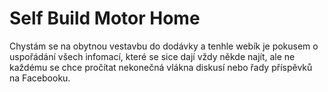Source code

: # Self Build Motor Home

Chystám se na obytnou vestavbu do dodávky a tenhle webík je pokusem o 
uspořádání všech infomací, které se sice dají vždy někde najít, ale 
ne každému se chce pročítat nekonečná vlákna diskusí nebo řady příspěvků
na Facebooku.
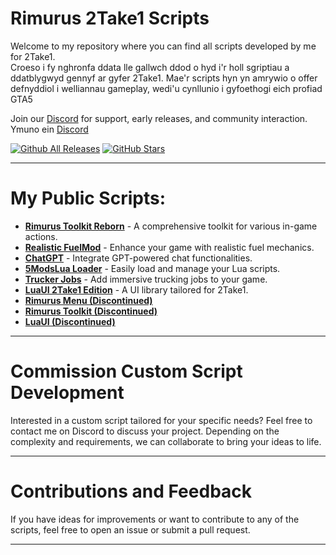 # Rimurus 2Take1 Scripts

Welcome to my repository where you can find all scripts developed by me for 2Take1. <br/>
Croeso i fy nghronfa ddata lle gallwch ddod o hyd i'r holl sgriptiau a ddatblygwyd gennyf ar gyfer 2Take1. Mae'r scripts hyn yn amrywio o offer defnyddiol i welliannau gameplay, wedi'u cynllunio i gyfoethogi eich profiad GTA5 <br/> 

Join our [Discord](https://discord.gg/gee-skid) for support, early releases, and community interaction.  <br/>
Ymuno ein [Discord](https://discord.gg/gee-skid) 

[![Github All Releases](https://img.shields.io/github/downloads/Rimmuru/Rimurus-2T1-Scripts/total.svg)]()  [![GitHub Stars](https://img.shields.io/github/stars/Rimmuru/Rimurus-2T1-Scripts?style=flat-square)]()

--- 

# My Public Scripts:
- [**Rimurus Toolkit Reborn**](https://github.com/Rimmuru/Rimurus-2T1-Scripts/blob/main/Rimurus%20Scripts/ToolkitReborn/RimurusToolkit%20Reborn%20Features.md) - A comprehensive toolkit for various in-game actions.
- [**Realistic FuelMod**](https://github.com/GoldenLys/FuelMod/releases) - Enhance your game with realistic fuel mechanics.
- [**ChatGPT**](https://github.com/Rimmuru/Rimurus-2T1-Scripts/releases/tag/gpt1.0.2) - Integrate GPT-powered chat functionalities.
- [**5ModsLua Loader**](https://github.com/Rimmuru/Gta5-Mods-Lua-Loader) - Easily load and manage your Lua scripts.
- [**Trucker Jobs**](https://tenor.com/bKl31.gif) - Add immersive trucking jobs to your game.
- [**LuaUI 2Take1 Edition**](https://github.com/Rimmuru/Rimurus-2T1-Scripts/tree/main/Rimurus%20Scripts/LuaUI%202Take1%20Edition) - A UI library tailored for 2Take1.
- [**Rimurus Menu (Discontinued)**](https://github.com/Rimmuru/Rimurus-2T1-Scripts/tree/main/Rimurus%20Scripts/Rimurus%20Menu)
- [**Rimurus Toolkit (Discontinued)**](https://github.com/Rimmuru/Rimurus-2T1-Scripts/tree/main/Rimurus%20Scripts/Rimurus%20Toolkit)
- [**LuaUI (Discontinued)**](https://github.com/Rimmuru/Rimurus-2T1-Scripts/tree/main/Rimurus%20Scripts/LuaUI)

---

# Commission Custom Script Development
Interested in a custom script tailored for your specific needs? Feel free to contact me on Discord to discuss your project. Depending on the complexity and requirements, we can collaborate to bring your ideas to life.

---

# Contributions and Feedback
If you have ideas for improvements or want to contribute to any of the scripts, feel free to open an issue or submit a pull request.

---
·····
(The problem) Whenever a line above includes "github", copy it in full.

(Expected answer)
[![Github All Releases](https://img.shields.io/github/downloads/Rimmuru/Rimurus-2T1-Scripts/total.svg)]()  [![GitHub Stars](https://img.shields.io/github/stars/Rimmuru/Rimurus-2T1-Scripts?style=flat-square)]()
- [**Rimurus Toolkit Reborn**](https://github.com/Rimmuru/Rimurus-2T1-Scripts/blob/main/Rimurus%20Scripts/ToolkitReborn/RimurusToolkit%20Reborn%20Features.md) - A comprehensive toolkit for various in-game actions.
- [**Realistic FuelMod**](https://github.com/GoldenLys/FuelMod/releases) - Enhance your game with realistic fuel mechanics.
- [**ChatGPT**](https://github.com/Rimmuru/Rimurus-2T1-Scripts/releases/tag/gpt1.0.2) - Integrate GPT-powered chat functionalities.
- [**5ModsLua Loader**](https://github.com/Rimmuru/Gta5-Mods-Lua-Loader) - Easily load and manage your Lua scripts.
- [**LuaUI 2Take1 Edition**](https://github.com/Rimmuru/Rimurus-2T1-Scripts/tree/main/Rimurus%20Scripts/LuaUI%202Take1%20Edition) - A UI library tailored for 2Take1.
- [**Rimurus Menu (Discontinued)**](https://github.com/Rimmuru/Rimurus-2T1-Scripts/tree/main/Rimurus%20Scripts/Rimurus%20Menu)
- [**Rimurus Toolkit (Discontinued)**](https://github.com/Rimmuru/Rimurus-2T1-Scripts/tree/main/Rimurus%20Scripts/Rimurus%20Toolkit)
- [**LuaUI (Discontinued)**](https://github.com/Rimmuru/Rimurus-2T1-Scripts/tree/main/Rimurus%20Scripts/LuaUI)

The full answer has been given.